We’ve all been there: it’s not easy dealing with a wailing kid of any age when we are so overwhelmed and so frustrated that we feel ready to start wailing ourselves. Whining kids also trigger the same bits of the brain that the sound of crying babies does – we are immediately desperate to make it stop. We begin operating from hindbrain fight-or-flight principles instead of thinking clearly.
A wailing kid isn’t necessarily “being naughty”. They’re often simply sitting with big feelings that they are overwhelmed by. Adults can easily be overwhelmed by similar feelings, like jealousy or frustration: I also feel upset when my heart’s desires are thwarted, or angry when someone takes my things, or hurt when I feel like people are being unkind to me: it’s just that I’ve got the forebrain bits in place to deal with it differently. What we need to do as parents is fulfil that forebrain function for our children: we need to help them process. And that can be very hard. Joining the kid in a screaming fight because we are ourselves overwhelmed is only likely to escalate the situation. We need to keep adult as much as possible, although we don’t always get that right – we are, after all, human! And sometimes Mommy needs a time out.
It’s also important to forestall tantrums where necessary. tired and hungry kids are already halfway to a meltdown.
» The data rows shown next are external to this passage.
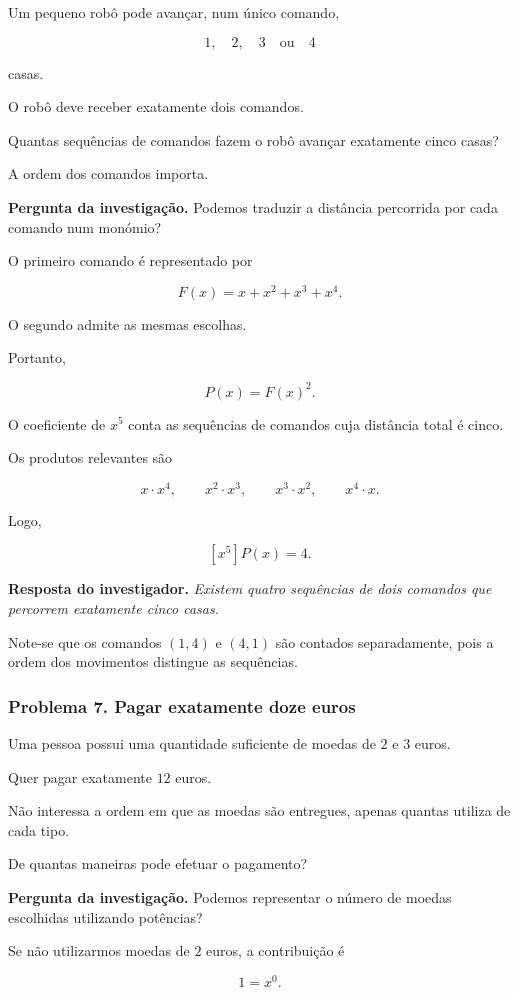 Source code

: \documentclass[11pt,a4paper,oneside]{book}
\newcommand{\Pergunta}[1]{\begin{perguntabox}\textbf{Pergunta da investigação.} #1\end{perguntabox}}
\newcommand{\Resposta}[1]{\textcolor{verdeescuro}{\textbf{Resposta do investigador.}} \emph{#1}\par}
\begin{document}
Um pequeno robô pode avançar,
num único comando,

\[
1,\quad2,\quad3
\quad\text{ou}\quad4
\]

casas.

O robô deve receber exatamente
dois comandos.

Quantas sequências de comandos
fazem o robô avançar exatamente
cinco casas?

A ordem dos comandos importa.

\Pergunta{Podemos traduzir a distância
percorrida por cada comando num monómio?}

O primeiro comando é representado por

\[
F(x)=x+x^2+x^3+x^4.
\]

O segundo admite as mesmas escolhas.

Portanto,

\[
P(x)=F(x)^2.
\]

O coeficiente de $x^5$
conta as sequências de comandos
cuja distância total é cinco.

Os produtos relevantes são

\[
x\cdot x^4,
\qquad
x^2\cdot x^3,
\qquad
x^3\cdot x^2,
\qquad
x^4\cdot x.
\]

Logo,

\[
[x^5]P(x)=\boxed{4}.
\]

\Resposta{Existem quatro sequências
de dois comandos que percorrem
exatamente cinco casas.}

Note-se que os comandos $(1,4)$
e $(4,1)$ são contados separadamente,
pois a ordem dos movimentos distingue
as sequências.

\subsubsection*{Problema 7. Pagar exatamente doze euros}

Uma pessoa possui uma quantidade
suficiente de moedas de $2$ e $3$ euros.

Quer pagar exatamente $12$ euros.

Não interessa a ordem em que
as moedas são entregues,
apenas quantas utiliza de cada tipo.

De quantas maneiras pode efetuar o pagamento?

\Pergunta{Podemos representar o número
de moedas escolhidas utilizando potências?}

Se não utilizarmos moedas de $2$ euros,
a contribuição é

\[
1=x^0.
\]
\end{document}
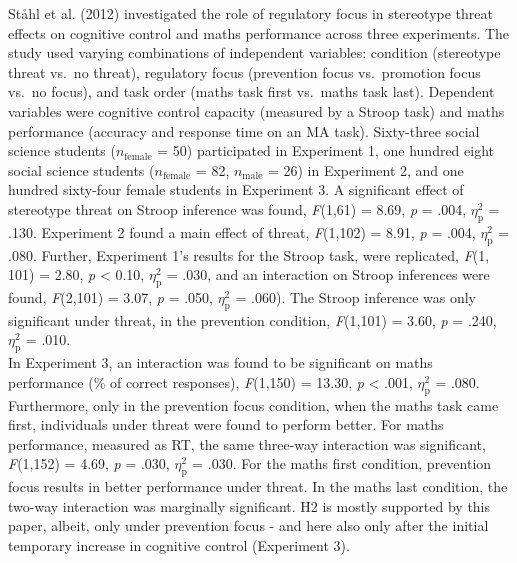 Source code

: \documentclass[
  stu, a4paper,floatsintext]{apa7}
\begin{document}
Ståhl et al. (2012) investigated the role of regulatory focus in stereotype threat effects on cognitive control and maths performance across three experiments.
The study used varying combinations of independent variables: condition (stereotype threat vs.~no threat), regulatory focus (prevention focus vs.~promotion focus vs.~no focus), and task order (maths task first vs.~maths task last).
Dependent variables were cognitive control capacity (measured by a Stroop task) and maths performance (accuracy and response time on an MA task).
Sixty-three social science students (\(n_{\text{female}}\) = 50) participated in Experiment 1, one hundred eight social science students (\(n_{\text{female}}\) = 82, \(n_{\text{male}}\) = 26) in Experiment 2, and one hundred sixty-four female students in Experiment 3.
A significant effect of stereotype threat on Stroop inference was found, \emph{F}(1,61) = 8.69, \emph{p} = .004, \(\eta^{2}_{\text{p}}\) = .130.
Experiment 2 found a main effect of threat, \emph{F}(1,102) = 8.91, \emph{p} = .004, \(\eta^{2}_{\text{p}}\) = .080.
Further, Experiment 1's results for the Stroop task, were replicated, \emph{F}(1, 101) = 2.80, \emph{p} \textless{} 0.10, \(\eta^{2}_{\text{p}}\) = .030, and an interaction on Stroop inferences were found, \emph{F}(2,101) = 3.07, \emph{p} = .050, \(\eta^{2}_{\text{p}}\) = .060).
The Stroop inference was only significant under threat, in the prevention condition, \emph{F}(1,101) = 3.60, \emph{p} = .240, \(\eta^{2}_{\text{p}}\) = .010.\\
In Experiment 3, an interaction was found to be significant on maths performance (\% of correct responses), \emph{F}(1,150) = 13.30, \emph{p} \textless{} .001, \(\eta^{2}_{\text{p}}\) = .080.
Furthermore, only in the prevention focus condition, when the maths task came first, individuals under threat were found to perform better.
For maths performance, measured as RT, the same three-way interaction was significant, \emph{F}(1,152) = 4.69, \emph{p} = .030, \(\eta^{2}_{\text{p}}\) = .030.
For the maths first condition, prevention focus results in better performance under threat.
In the maths last condition, the two-way interaction was marginally significant.
H2 is mostly supported by this paper, albeit, only under prevention focus - and here also only after the initial temporary increase in cognitive control (Experiment 3).
\end{document}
Sometimes it’s about attention: having fifteen to twenty minutes of one on one time every day is a quick and easy way to ensure that your child feels like they have access to good times with you, and may head off much of the need for attention seeking. Looking after yourself is also important for your kids as it means you will be better able to be present and relaxed with them.
But regardless of our best intentions, the occasional meltdown in unavoidable. Here are some ways to turn a tantrum around:
Name the feeling. if your child has a label for her feelings you’re helping her create the necessary self insight that will lead her to manage her feelings better later. When she’s little she’s aware only of overwhelming emotion. Giving it a name will help her express it without having to act it out later on. So step one is simply to reflect her feeling back to her: I can see you’re feeling very angry/frustrated/sad right now.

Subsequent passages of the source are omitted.